ネットワークの同期が確保されてオンライン状態になると、正確な同期状態を維持するため、ネットワーク・アイドル・タイム(上図に示したセグメント間の白色の部分)の長さを調整してサイクル間でクロックを調整します。

サイクル制御機能

FlexRayの高度な機能の1つにサイクル内制御があります。図17は、4つの車輪位置をスタティック・セグメントのフレームを使って送信する様子を示したものです。中央コントローラである5個目のECUが車両制御に向けたコマンドを送信する前に、ほかの4つのECUから車輪位置のデータが送信されています。このため中央コントローラは、車輪位置のデータを読み取って処理を済ませた上で、その結果を反映したコマンドを同一フレーム内で発行することが可能です。こうした機能によって、FlexRayネットワークは非常に高速なコントロール・レートを実現しています。

図17: サイクル内制御の例

単一のFlexRayサイクルの中で、4つの車輪位置を読み取って車両制御出力を更新することが可能です。

FlexRayネットワーク・データベースFIBEX

FIBEXは、ASAMコンソーシアムが定義したXMLベースの標準ファイル形式で、車載ネットワークの記述に使用されます。FlexRayネットワークに向けた標準フォーマットですが、ほかの多くの車載用プロトコルとも互換性を確保している点で柔軟性が高い規格だといえます。通常、FIBEXデータベースは、車載ネットワーク設計者によって作成され、自動車の各部分を担当するエンジニアに共有されます。FIBEXファイルと、FIBEX形式に対応するPCインタフェースやECUを使えば、インタフェースや信号のコンフィギュレーションを手動で設定する必要がなくなり、容易に車載ネットワークに接続することが可能です。

FIBEX形式のデータベース・ファイルには、ネットワークに関する以下のような情報が格納されています。

  • 送受信のスケジュール
  • フレームの定義
  • 信号の定義
  • 信号のビット・レベルの符号化
  • ネットワーク・トポロジ
  • ECUの情報
  • ボーレートやタイミングを含むネットワーク・コンフィギュレーション

FIBEXの詳細は、こちら(英語)をご覧ください。

PCI/PXI対応FlexRayインタフェース

日本ナショナルインスツルメンツでは、PCをFlexRayネットワークに接続できる高性能のPCI/PXI対応FlexRayインタフェース装置を提供しています。
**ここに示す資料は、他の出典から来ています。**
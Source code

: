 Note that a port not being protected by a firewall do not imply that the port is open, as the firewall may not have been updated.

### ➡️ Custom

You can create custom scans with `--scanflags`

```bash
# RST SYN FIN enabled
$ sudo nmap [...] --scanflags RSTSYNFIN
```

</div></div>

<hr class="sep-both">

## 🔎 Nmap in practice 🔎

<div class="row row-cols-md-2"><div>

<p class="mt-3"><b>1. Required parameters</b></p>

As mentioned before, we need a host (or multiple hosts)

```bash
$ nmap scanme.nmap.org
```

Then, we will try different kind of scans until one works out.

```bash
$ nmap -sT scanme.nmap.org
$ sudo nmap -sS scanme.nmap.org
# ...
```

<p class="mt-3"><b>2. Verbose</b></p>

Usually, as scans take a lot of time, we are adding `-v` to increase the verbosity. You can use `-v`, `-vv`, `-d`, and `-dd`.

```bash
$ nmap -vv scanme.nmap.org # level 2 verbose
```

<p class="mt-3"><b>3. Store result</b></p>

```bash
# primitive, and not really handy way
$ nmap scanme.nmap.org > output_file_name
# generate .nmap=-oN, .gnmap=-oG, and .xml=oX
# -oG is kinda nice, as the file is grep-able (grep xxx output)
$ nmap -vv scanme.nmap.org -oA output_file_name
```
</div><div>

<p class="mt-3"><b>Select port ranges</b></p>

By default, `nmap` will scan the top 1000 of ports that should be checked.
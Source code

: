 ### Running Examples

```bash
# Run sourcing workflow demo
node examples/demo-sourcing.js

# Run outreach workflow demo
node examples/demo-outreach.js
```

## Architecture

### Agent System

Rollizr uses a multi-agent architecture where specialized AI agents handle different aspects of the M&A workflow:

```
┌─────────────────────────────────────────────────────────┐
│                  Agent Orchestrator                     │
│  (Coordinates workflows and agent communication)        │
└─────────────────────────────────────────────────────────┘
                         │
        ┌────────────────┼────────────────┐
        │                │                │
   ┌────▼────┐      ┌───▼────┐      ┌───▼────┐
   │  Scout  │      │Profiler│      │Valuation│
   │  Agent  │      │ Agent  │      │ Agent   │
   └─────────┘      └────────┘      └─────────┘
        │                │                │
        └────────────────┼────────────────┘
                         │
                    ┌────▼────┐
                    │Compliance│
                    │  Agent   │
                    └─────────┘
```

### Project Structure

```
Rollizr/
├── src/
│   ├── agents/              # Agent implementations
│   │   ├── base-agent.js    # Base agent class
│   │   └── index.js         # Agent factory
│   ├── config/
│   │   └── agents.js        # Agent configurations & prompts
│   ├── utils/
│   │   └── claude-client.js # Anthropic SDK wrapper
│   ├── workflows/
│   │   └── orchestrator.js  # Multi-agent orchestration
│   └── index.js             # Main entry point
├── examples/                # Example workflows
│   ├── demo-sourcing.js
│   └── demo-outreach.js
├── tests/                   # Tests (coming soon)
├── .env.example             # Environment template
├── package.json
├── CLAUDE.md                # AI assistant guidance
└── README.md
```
PCベースのインタフェースを使用すると、FlexRayに対応したECU上で、以下のような各種エンジニアリング・タスクを実行できます。

  • ラピッド・プロトタイピング
  • HILシミュレーション
  • バスのロギングとデバッギング
  • 信号データ集録
  • システム診断
  • カスタム・アプリケーション

   

PCI/PXI対応FlexRayインタフェース装置

NIが提供するFlexRayインタフェース装置の詳細は、こちらをご覧ください。

 

まとめ

FlexRayは、次世代の自動車に求められる、確定性とフォールトトレラント性を備えた高速バス・システムを実現します。